--- Record extracts ---
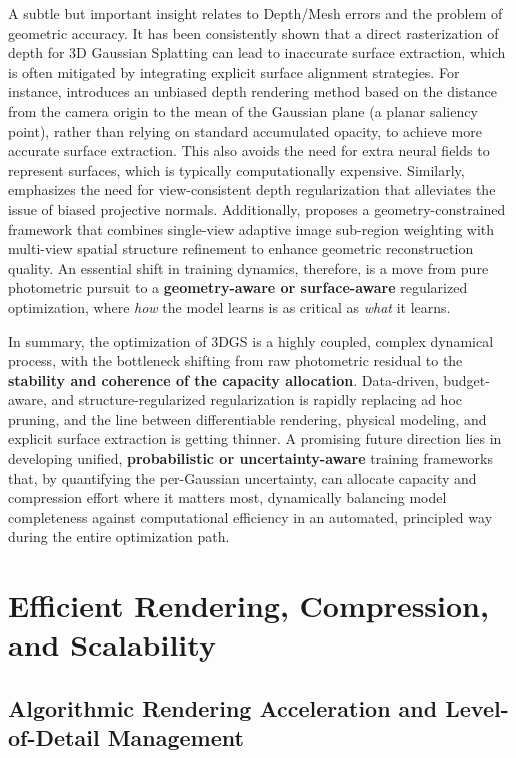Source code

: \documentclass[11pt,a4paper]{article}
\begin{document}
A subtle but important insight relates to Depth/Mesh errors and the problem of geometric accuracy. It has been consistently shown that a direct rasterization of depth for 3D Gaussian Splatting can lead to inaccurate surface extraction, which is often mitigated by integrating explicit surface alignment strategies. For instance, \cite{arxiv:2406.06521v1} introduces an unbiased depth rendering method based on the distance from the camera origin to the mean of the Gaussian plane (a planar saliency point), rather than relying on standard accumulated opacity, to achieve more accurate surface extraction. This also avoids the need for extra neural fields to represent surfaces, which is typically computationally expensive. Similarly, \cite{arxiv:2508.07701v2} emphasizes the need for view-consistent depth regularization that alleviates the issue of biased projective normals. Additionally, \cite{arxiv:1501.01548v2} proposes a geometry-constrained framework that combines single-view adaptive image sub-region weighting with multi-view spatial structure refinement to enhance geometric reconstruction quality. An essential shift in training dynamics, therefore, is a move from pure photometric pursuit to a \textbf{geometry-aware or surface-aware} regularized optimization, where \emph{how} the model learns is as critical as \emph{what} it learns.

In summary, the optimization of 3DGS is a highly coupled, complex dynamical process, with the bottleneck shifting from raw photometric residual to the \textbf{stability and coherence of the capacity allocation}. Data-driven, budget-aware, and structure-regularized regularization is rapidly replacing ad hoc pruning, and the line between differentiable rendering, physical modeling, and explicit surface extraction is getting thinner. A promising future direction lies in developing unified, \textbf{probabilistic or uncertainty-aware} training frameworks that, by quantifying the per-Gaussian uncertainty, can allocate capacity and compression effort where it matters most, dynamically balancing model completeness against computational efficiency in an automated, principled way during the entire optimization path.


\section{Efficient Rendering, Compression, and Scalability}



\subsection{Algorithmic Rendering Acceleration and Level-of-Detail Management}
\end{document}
---
--- Record extracts ---
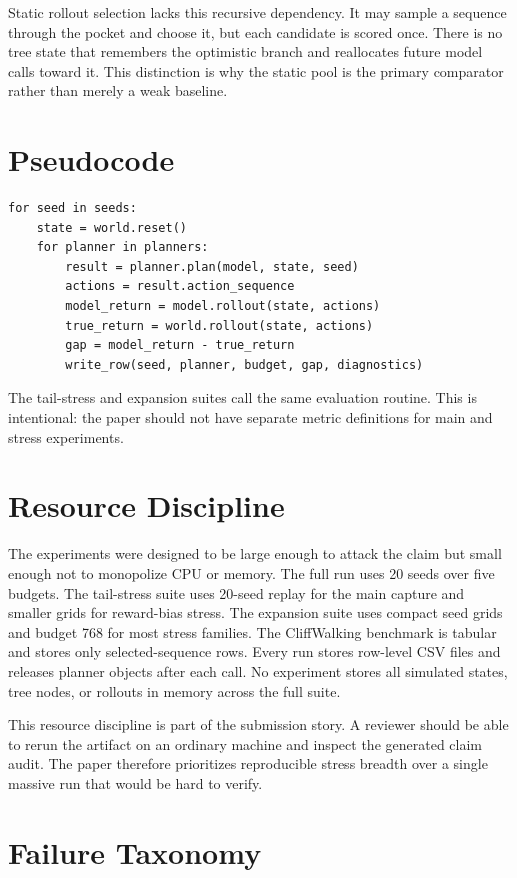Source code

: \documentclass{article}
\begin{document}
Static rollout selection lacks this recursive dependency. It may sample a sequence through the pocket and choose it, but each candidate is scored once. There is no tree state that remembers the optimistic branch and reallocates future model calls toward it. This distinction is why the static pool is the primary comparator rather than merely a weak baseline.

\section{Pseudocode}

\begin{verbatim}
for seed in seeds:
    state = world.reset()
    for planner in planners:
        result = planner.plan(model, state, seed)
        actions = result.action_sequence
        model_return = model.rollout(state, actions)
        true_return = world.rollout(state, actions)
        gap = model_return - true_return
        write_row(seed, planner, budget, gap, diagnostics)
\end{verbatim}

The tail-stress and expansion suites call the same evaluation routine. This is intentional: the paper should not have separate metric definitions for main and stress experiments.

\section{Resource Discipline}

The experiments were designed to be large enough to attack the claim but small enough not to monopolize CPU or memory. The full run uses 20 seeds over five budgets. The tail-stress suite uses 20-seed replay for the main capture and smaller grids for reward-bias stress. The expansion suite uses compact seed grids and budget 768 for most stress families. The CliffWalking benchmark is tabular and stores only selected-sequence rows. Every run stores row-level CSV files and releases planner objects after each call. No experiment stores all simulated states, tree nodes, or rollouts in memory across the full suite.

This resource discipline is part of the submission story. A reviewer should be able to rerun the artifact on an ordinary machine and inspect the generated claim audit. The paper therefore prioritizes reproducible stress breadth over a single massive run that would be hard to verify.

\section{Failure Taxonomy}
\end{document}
---
** What you need to do **
Within the entries, find all lines that contain "result" and copy each one.

** Solved problem **
        result = planner.plan(model, state, seed)
        actions = result.action_sequence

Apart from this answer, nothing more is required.